In 2014 I began a travel research project to document my hometown Goole, North England and it's twinned town of Zlowtow, Northern Poland. I spent a year documenting the lands, in a topographical manner. In time, especially after Brexit I naturally found myself more personally connected, documenting my journey for answers and the search for a feeling of ‘home’.
Without agenda this project started with the simple idea of looking at each town; “The modern concept of town twinning, conceived after the Second World War in 1947, was intended to foster friendship and understanding between different cultures and between former foes as an act of peace and reconciliation, and to encourage trade and tourism”.
I quickly realised it was a ridiculous notion to be in pursuit of such an ideal. This project was heavily burdened by the weight of immigration debates before Brexit. These fraught unspoken tensions could be felt in small Northern English towns such as Goole.
I found some peace and connection when I stopped to look, to take a photograph. Regardless of country the landscapes each had universal truths, the same remnants of Industry, ghosts of a more stable economic past. I recognised my loneliness in Poland in the solitary landscapes I captured and the weight of the heavy political debates that surrounded my work. I often felt visually the towns were so closely mirroring each other- but perhaps that was my eye and melancholy feeling from travelling between two countries, looking for easy solutions that did not exist.
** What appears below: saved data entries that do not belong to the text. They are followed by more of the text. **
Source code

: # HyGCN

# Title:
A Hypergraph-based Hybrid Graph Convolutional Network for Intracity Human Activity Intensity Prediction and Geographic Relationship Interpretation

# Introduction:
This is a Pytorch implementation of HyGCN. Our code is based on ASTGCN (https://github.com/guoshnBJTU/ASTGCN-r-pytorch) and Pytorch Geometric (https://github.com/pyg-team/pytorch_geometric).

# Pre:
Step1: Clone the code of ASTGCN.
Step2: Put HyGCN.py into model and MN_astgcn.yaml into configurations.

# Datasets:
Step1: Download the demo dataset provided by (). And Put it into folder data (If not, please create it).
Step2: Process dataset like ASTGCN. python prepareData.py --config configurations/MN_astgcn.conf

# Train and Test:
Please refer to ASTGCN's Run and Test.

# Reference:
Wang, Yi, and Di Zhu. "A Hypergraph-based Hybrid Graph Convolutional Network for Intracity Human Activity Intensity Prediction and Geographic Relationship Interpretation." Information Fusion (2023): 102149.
This series is tied to my own feelings of the tough journey and questions I tackled both before and after Brexit. The window a running theme, a memory; sitting alone in my hotel room in Poland, looking out into the Zlowtow forests, filled with anxiety, even the thought of asking for a photograph in a different language. I felt lost trying to find a way to represent such a complicated and overwhelming subject matter. Only finding stability by accepting it’s ok to be lost, to not have all the answers.